研究実績の概要 |
昨年度に引き続き, 主な研究目的は等距離摂動領域に着目し, 線形及び非線形楕円型境界値問題に付随する新しい等周不等式を探索・発見しその等号を実現する解の幾何学的特性を明らかにすることであった。楕円型境界値問題及びそれに関連する放物型方程式(熱方程式, 拡散方程式)の解の幾何学的特性について, 主な研究成果は次の2つである。 1. ユークリッド空間にプロパーに埋め込まれた超曲面とこの超曲面から等距離にある2つの超曲面の間にある等距離摂動領域上の熱方程式を様々な初期条件及び境界条件の下で考えて, 元の超曲面が不変等温面ならば, 幾何学的特性として, 超曲面は球面か超平面に限ることを示した。成果を論文 S. Sakaguchi, Springer Proceedings in Mathematics & Statistics, 掲載受理印刷中, で発表した。 2. 非線形楕円型方程式の解の幾何学的特性を明らかにするために必要な半連続粘性解の強比較定理を研究協力者の大沼正樹(徳島大学)との共同研究で得た。論文を準備中であり, 成果を2016年9月関西大学で開催予定の日本数学会秋季総合分科会において発表予定である。

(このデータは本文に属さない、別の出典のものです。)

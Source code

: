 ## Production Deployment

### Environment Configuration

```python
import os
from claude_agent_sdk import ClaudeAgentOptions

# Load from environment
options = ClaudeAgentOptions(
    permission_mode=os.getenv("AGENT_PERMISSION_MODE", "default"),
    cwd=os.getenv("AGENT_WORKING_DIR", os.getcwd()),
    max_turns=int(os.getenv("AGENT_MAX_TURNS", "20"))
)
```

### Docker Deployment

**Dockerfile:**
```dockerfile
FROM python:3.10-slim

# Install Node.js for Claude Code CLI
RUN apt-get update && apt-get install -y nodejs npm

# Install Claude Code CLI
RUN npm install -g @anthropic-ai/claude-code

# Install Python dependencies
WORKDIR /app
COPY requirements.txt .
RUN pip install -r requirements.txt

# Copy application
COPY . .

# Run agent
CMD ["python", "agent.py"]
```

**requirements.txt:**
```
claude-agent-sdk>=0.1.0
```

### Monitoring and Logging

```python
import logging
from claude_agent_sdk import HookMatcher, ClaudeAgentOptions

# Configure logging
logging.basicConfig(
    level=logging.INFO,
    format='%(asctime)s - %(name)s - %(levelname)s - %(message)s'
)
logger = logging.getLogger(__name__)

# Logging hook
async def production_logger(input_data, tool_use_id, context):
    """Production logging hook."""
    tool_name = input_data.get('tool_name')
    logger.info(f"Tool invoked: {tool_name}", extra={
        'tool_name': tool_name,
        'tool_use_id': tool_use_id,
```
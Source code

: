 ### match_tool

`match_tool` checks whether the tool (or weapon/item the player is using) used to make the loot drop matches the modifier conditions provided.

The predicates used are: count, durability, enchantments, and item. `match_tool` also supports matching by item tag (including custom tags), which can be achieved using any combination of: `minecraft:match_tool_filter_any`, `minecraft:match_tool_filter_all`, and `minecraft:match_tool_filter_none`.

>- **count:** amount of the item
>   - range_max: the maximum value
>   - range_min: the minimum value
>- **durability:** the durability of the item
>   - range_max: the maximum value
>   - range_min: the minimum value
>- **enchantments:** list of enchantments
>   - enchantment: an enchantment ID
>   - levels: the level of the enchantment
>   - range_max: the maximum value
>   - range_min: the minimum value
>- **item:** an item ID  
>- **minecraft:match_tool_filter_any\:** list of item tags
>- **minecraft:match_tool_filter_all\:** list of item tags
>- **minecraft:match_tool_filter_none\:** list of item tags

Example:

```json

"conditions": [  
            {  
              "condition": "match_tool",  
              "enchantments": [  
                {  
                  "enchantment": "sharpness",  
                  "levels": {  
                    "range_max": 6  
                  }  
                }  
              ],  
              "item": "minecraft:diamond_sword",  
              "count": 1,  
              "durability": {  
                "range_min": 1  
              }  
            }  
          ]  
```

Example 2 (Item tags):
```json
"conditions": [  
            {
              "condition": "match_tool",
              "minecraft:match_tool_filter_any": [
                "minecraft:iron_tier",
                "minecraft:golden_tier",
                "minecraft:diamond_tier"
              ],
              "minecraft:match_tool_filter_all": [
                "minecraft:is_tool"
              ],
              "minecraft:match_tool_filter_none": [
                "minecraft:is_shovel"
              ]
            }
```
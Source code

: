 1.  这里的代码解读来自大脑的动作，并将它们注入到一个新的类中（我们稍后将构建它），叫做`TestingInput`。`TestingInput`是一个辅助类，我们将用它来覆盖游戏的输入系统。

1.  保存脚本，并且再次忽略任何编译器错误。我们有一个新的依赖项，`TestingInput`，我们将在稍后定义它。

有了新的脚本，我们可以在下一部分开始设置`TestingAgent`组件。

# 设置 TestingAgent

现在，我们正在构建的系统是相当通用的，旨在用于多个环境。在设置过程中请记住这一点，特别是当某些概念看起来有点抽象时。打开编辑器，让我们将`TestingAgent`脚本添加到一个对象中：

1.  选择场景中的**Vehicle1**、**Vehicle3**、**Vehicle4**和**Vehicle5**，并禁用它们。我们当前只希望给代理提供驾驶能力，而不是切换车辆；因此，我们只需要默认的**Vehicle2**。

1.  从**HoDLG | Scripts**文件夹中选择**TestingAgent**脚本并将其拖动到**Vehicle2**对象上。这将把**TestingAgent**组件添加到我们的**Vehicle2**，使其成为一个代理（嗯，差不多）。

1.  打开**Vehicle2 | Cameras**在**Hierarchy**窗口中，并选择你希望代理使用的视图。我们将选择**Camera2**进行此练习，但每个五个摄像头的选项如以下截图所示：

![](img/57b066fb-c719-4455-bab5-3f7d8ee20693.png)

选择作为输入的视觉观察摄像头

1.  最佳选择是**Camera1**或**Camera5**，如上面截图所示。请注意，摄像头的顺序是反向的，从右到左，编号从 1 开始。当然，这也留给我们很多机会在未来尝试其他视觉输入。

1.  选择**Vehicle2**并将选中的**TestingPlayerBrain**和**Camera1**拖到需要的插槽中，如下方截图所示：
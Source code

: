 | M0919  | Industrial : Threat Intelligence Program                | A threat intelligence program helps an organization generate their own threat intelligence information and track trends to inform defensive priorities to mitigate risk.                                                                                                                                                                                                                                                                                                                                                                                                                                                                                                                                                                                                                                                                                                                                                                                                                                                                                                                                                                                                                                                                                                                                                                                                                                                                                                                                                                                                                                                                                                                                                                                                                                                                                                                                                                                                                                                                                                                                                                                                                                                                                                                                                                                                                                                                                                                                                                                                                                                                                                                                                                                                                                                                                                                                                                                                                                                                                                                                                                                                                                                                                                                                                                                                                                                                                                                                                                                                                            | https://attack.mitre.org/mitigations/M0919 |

また, 2015年4月11日から4月18日の1週間に等周不等式の研究の専門家である研究協力者(Vincenzo Ferone 教授・ナポリ大学)を東北大学へ招聘し, 楕円型境界値問題に関係する等周不等式について連続講義(90分を5回)をしてもらい討論・情報交換を行った。2016年2月と3月の2ヶ月間ルーマニア・IMAR 研究員 の Cristian Enache 博士を東北大学へ招聘し, 研究課題で扱う完全非線形楕円型作用素を主要部とする非線形楕円型方程式の解の正則性等の定性的性質について集中的に討論・情報交換を行い, 共同研究を継続中である。